MSU’s weekly BHM program comes to a close

MSU and Commons decorate for Mardi Gras. 

Emma Bartlett, Arts and Culture Editor

On Feb. 25, the Multicultural Student Union (MSU) wrapped up its Black History Month program which took place every Tuesday afternoon in Upper Commons during February. The organization collaborated with the Commons chefs to create a lunch menu celebrating black heritage. 

“We talked about more interactive programs because a lot of the campus doesn’t really show up to things at night,” said MSU Vice President Lalene Sirypannho.

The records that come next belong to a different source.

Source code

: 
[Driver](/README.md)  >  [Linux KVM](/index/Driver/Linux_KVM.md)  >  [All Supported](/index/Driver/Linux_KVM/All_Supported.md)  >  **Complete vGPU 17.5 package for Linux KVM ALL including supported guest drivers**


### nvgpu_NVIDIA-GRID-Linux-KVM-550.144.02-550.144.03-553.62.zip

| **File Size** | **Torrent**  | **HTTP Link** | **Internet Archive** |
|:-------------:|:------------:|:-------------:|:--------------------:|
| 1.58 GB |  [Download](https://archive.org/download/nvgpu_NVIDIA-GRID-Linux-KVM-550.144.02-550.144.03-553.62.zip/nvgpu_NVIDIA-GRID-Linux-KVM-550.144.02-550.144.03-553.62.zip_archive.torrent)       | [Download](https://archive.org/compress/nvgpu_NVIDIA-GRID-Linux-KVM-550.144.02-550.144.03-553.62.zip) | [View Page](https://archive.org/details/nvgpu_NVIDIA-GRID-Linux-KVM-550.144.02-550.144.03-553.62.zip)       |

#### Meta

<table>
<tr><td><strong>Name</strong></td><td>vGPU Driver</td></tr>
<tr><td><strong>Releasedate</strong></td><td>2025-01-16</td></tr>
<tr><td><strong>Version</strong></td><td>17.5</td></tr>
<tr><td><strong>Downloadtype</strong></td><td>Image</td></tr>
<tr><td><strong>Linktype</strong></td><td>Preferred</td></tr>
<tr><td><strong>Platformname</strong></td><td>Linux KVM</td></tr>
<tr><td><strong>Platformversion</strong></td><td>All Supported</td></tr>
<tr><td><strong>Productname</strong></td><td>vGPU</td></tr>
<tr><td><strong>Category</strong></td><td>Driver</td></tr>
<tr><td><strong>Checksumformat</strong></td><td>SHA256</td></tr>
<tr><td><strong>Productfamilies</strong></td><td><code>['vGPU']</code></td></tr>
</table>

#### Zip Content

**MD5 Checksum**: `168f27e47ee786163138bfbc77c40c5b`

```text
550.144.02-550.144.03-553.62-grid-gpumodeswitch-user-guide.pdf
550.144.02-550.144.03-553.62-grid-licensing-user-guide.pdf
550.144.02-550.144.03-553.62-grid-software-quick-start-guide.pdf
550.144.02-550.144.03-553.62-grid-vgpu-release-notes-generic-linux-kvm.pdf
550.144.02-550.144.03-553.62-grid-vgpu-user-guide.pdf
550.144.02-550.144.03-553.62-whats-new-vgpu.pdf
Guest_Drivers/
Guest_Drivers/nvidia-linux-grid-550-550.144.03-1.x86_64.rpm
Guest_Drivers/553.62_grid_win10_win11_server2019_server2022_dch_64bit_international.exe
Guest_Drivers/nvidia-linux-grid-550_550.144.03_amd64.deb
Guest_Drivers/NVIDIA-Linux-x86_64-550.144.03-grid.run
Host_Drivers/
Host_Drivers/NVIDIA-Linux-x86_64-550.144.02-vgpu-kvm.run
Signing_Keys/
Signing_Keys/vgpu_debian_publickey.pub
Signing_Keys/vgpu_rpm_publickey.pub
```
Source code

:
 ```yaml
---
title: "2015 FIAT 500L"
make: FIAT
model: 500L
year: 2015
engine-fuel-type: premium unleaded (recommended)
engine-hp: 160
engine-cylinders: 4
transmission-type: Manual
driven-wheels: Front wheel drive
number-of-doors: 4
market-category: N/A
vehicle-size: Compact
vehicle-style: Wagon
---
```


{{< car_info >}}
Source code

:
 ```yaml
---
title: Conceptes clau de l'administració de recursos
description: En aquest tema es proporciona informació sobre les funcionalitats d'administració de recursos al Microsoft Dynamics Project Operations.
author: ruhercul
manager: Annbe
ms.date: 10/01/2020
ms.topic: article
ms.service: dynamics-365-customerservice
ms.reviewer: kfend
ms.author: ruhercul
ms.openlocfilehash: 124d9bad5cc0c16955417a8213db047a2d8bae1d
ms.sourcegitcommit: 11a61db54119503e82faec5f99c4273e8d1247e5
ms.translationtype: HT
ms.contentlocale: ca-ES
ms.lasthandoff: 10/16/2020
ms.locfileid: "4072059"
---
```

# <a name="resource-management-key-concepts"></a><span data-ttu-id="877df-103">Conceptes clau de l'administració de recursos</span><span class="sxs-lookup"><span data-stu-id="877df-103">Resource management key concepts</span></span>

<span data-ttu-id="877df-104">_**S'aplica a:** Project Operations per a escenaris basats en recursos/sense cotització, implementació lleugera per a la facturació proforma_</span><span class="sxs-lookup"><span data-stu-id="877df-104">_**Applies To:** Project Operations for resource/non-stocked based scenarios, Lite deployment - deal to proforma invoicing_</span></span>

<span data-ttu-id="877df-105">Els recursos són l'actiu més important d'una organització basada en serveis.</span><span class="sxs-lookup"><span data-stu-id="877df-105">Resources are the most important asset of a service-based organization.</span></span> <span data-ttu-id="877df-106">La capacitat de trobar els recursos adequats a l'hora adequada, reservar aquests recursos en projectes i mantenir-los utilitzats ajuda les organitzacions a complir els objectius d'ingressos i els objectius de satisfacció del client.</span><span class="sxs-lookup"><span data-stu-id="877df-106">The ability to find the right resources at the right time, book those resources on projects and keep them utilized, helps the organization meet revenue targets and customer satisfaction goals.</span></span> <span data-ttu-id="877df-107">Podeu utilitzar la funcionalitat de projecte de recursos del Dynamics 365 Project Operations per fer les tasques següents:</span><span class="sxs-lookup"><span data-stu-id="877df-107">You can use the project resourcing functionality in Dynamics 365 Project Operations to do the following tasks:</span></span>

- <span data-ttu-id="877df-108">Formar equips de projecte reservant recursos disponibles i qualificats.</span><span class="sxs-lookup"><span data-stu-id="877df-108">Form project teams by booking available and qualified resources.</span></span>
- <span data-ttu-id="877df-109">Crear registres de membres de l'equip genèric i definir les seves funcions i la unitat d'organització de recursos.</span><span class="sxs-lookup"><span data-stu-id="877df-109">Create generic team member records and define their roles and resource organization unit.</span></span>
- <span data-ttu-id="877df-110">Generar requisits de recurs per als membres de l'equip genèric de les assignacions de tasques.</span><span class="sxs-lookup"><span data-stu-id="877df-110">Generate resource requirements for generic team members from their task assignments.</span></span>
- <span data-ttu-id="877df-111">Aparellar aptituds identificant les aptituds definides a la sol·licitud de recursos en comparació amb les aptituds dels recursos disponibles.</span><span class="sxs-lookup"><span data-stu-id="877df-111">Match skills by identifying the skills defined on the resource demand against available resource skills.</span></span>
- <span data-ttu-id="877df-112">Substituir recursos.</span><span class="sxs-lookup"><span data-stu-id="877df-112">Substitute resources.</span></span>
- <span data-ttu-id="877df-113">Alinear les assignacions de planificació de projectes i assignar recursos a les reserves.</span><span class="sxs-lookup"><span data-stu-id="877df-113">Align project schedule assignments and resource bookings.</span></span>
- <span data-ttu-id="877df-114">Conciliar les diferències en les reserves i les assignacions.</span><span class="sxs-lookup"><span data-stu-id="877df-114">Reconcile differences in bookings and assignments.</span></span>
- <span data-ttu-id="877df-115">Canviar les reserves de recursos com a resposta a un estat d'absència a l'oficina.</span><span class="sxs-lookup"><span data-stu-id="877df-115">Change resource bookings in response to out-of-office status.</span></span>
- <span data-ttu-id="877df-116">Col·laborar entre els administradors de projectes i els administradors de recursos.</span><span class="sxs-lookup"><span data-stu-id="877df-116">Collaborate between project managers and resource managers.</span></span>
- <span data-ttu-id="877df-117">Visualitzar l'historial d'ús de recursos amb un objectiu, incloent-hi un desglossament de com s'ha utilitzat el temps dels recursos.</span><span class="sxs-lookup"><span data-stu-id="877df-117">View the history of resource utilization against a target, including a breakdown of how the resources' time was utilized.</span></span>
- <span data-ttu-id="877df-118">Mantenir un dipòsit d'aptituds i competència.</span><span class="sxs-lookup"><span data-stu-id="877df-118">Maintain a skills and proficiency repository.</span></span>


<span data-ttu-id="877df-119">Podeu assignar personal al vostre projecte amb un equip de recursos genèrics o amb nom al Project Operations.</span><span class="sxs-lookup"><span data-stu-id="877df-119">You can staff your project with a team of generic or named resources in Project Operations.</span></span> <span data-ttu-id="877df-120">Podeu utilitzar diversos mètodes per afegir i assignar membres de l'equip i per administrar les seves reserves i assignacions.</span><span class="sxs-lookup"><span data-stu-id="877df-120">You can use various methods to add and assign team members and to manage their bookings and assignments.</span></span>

The organization decided that hosting an event during the day would bring in more students and make it something students could look forward to every Tuesday. This year, the four themed meals included Tennessee BBQ, Southern, Jazz Club and Mardi Gras. Since the special food was served at Classics, MSU had to select a main meal, starch, vegetable and optional dessert. Each food was picked after researching its history to ensure the organization was appreciating and not appropriating other cultures.

One issue the club faced was deciding whether to include fried chicken on the menu. Fried chicken is often stereotyped as a food within black culture, which MSU realizes may have caused controversy on campus. 

“A lot of the members had a big discussion of southern fried chicken. [We] all wanted to make sure we were appreciating. Unfortunately, it’s stereotypical,” Sirypannho said.

In the end, after receiving input from members of different ethnic backgrounds, MSU moved forward with the idea, hoping people would understand. 

“It’s an easy food to make and it brings a lot of people together and you can do it so quickly. After Sunday church service, everyone comes over and it feeds a lot of people. It’s a staple that people look forward to,” Sirypannho said.

While the organization said it had good intentions, several students offered complaints on the choice of fried chicken.

“I find it ironic that they constantly preach about social justice and they rubber-stamped and approved this stereotypical meal,” said senior Noah Ashe.

“While I see the attempt in this one case, it ended up backfiring. Kind of embarrassing to see that. I think that people should just know better. Now, if you bring in other types of foods that aren’t as stereotypical, then I think you could do that. That’s not what we saw here.”

Ashe also believes Commons should have consulted a panel of students outside of MSU before going ahead with this collaboration. 

“MSU doesn’t speak for the entire student body. [We] all don’t think the same either,” Ashe said.

Senior David Hayes suggested taking a different approach to the initiative. 

“Maybe do something that honors [other] African American culinary innovations. Potato chips, that’s our thing. Peanuts. Have a whole peanut convention,” Hayes said. 

“If you want to do lunch, sure. That’s cool. Just don’t do fried chicken. There are tons of other staples of black culinary.”

Despite backlash for some of the food choices, MSU has received other positive feedback about the food. 

“[We] hope that people see that we were trying to celebrate a culture,” Sirypannho said. 

“Food is a really great way to connect people.”